Page 713 - 《期货和衍生品行业监管动态》(2022年合集)
P. 713
期货和衍生品行业监管动态
The Commodity Futures Trading Commission today filed fraud charges against
Caroline Ellison, Alameda CEO, and Gary Wang, Alameda and FTX Co-Founder, in
an amended complaint filed in the U.S. District Court for the Southern District of
New York. The CFTC initially filed this fraud action on December 13 against Samuel
Bankman-Fried, FTX Trading Ltd. (FTX), and Alameda Research LLC (Alameda),
charging a fraudulent scheme that caused the loss of over $8 billion in FTX customer
deposits. [See CFTC Press Release No. 8638-22].
The amended complaint charges Ellison and Wang with engaging in a fraudulent
scheme, along with the previously charged defendants. The amended complaint
charges Ellison with fraud and material misrepresentations in connection with the sale
of digital asset commodities in interstate commerce, and charges Wang with fraud in
connection with the sale of digital asset commodities in interstate commerce.

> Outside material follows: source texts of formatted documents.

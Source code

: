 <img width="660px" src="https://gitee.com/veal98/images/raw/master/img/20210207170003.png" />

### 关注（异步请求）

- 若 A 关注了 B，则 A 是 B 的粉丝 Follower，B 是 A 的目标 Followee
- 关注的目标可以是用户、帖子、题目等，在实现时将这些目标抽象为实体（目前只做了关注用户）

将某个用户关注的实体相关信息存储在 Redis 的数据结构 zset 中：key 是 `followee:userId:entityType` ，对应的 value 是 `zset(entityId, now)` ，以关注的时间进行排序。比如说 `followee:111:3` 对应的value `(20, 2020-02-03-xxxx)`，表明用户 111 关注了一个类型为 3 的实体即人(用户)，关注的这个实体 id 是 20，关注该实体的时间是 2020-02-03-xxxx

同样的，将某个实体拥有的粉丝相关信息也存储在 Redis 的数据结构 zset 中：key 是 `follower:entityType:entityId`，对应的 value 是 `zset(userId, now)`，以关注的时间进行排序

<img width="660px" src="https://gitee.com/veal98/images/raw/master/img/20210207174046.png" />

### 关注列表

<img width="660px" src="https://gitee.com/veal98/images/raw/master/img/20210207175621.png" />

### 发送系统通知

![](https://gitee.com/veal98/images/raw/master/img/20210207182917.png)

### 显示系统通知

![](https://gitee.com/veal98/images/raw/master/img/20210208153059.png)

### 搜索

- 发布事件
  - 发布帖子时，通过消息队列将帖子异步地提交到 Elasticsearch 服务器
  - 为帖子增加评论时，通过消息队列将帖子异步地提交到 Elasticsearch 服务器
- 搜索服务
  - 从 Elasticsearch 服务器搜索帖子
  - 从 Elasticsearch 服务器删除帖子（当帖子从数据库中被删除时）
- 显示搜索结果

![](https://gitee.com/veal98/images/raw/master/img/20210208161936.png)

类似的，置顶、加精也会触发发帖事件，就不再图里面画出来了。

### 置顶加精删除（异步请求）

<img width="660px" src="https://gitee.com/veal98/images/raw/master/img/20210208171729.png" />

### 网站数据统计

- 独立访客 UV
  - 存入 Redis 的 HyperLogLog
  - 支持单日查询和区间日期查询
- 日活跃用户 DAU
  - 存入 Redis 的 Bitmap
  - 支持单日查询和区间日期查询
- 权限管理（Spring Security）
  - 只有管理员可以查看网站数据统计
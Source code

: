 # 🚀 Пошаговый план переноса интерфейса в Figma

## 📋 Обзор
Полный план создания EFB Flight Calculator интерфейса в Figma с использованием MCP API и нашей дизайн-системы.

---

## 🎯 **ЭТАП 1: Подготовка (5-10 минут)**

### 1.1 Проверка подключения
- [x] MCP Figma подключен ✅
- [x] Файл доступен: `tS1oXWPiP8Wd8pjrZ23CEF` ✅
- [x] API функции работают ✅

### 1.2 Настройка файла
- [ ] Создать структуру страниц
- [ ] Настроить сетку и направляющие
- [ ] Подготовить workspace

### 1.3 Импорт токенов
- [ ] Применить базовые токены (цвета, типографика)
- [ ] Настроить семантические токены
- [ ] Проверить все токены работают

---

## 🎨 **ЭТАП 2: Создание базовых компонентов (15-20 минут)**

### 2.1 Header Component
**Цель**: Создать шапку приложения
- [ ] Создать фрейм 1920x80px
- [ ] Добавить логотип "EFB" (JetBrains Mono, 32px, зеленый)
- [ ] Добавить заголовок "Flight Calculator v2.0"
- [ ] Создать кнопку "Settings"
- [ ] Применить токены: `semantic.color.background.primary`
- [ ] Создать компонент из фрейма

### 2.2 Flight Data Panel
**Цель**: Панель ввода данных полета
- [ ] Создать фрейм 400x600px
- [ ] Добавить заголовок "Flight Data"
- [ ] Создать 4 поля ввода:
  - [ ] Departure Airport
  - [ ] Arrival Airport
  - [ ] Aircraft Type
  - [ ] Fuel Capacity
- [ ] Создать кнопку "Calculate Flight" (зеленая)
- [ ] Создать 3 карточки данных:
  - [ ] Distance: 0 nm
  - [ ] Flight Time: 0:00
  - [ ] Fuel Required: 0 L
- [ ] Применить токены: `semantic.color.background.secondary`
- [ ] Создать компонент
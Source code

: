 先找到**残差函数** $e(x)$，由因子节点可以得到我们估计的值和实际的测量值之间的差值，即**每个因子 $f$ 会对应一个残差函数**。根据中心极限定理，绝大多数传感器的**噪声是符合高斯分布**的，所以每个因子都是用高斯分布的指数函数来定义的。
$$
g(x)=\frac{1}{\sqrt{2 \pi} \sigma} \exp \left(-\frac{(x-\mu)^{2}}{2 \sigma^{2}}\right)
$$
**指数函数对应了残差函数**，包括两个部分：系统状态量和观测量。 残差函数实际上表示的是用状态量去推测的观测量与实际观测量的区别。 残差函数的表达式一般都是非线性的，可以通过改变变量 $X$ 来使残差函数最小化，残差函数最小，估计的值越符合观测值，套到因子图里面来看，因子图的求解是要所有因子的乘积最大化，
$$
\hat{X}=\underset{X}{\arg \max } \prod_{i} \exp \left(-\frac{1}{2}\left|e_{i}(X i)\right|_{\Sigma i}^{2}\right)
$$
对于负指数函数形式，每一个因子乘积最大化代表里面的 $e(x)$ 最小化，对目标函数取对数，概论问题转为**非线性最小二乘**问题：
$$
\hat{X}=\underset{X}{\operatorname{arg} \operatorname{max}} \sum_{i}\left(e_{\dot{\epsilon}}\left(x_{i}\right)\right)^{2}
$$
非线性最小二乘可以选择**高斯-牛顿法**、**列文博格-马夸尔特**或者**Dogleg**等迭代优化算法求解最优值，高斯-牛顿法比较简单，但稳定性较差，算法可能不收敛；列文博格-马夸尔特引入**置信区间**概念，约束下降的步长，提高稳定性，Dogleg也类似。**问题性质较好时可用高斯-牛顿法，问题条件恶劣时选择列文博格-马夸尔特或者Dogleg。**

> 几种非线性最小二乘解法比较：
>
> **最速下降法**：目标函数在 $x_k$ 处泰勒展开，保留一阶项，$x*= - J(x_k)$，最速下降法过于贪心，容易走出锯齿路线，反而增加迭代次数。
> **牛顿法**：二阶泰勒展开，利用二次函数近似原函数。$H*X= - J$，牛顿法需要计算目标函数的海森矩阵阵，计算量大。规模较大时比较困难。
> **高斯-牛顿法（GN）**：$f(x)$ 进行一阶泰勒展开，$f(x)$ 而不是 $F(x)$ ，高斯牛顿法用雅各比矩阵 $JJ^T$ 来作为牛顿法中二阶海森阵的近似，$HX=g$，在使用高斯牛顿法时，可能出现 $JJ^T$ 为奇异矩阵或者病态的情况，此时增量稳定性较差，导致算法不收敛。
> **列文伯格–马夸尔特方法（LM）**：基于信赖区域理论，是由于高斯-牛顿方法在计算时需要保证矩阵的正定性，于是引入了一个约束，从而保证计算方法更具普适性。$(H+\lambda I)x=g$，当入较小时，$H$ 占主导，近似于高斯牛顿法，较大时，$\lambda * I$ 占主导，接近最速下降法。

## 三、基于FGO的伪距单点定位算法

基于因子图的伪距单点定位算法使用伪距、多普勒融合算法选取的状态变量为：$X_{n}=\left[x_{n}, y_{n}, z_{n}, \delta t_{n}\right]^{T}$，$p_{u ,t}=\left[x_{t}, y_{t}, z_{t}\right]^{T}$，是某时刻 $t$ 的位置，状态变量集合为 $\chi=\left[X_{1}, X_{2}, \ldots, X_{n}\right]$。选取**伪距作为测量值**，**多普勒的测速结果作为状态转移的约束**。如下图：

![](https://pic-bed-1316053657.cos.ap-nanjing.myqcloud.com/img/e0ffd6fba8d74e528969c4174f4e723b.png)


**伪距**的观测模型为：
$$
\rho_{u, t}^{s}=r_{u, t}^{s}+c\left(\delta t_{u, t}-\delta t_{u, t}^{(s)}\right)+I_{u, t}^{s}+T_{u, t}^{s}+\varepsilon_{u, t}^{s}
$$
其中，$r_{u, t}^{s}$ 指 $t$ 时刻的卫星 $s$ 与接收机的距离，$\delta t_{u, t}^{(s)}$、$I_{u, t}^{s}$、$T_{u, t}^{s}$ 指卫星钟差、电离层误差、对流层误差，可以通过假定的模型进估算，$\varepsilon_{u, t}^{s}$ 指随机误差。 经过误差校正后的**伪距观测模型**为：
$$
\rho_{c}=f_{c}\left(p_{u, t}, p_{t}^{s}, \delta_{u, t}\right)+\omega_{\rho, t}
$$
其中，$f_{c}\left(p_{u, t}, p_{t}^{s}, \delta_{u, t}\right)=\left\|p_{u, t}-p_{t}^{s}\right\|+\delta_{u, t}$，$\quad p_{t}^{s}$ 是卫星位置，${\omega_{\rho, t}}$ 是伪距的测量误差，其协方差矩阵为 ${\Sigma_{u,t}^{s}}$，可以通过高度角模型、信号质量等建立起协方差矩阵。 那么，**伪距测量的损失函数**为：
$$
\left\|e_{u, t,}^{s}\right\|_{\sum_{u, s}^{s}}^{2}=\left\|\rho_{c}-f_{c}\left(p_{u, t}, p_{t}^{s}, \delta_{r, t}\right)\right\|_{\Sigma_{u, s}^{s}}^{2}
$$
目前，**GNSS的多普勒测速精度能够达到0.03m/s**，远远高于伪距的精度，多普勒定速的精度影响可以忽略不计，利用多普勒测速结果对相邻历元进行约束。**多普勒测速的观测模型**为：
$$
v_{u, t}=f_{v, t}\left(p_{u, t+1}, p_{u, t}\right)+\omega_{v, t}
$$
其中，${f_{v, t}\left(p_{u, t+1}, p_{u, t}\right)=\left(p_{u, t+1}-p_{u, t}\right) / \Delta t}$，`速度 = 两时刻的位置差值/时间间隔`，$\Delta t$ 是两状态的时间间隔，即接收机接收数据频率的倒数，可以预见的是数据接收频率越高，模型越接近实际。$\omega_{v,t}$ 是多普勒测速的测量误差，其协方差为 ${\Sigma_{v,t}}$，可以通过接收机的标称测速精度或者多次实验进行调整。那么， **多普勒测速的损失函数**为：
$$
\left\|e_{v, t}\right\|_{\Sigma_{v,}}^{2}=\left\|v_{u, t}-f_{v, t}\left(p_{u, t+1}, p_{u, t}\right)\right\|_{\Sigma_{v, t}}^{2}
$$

As alleged in the amended complaint, Wang created features in the code
underlying the FTX trading platform that allowed Alameda to maintain an essentially
unlimited line of credit on FTX. As further alleged, at Bankman-Fried’s direction,
FTX executives including Wang created other exceptions to FTX’s standard processes
that allowed Alameda to have an unfair advantage when transacting on the platform,
including quicker execution times and an exemption from the platform’s distinctive
auto-liquidation risk management process. These critical code features and structural
exceptions allowed Alameda to secretly and recklessly siphon FTX customer assets
from the FTX platform.
The amended complaint further charges that, beginning in October 2021, Ellison
was co-Chief Executive Officer (CEO) of Alameda, and later sole CEO and, along
with Bankman-Fried and others, Ellison directed Alameda to use billions of dollars of
FTX funds, including FTX customer funds, to trade on other digital asset exchanges
and to fund a variety of high-risk digital asset industry investments. As further alleged,
Ellison made deceptive public statements in her capacity as Alameda’s CEO,
including statements about the supposed separation between the operations of
Alameda and FTX, in order to facilitate and perpetuate the fraudulent scheme.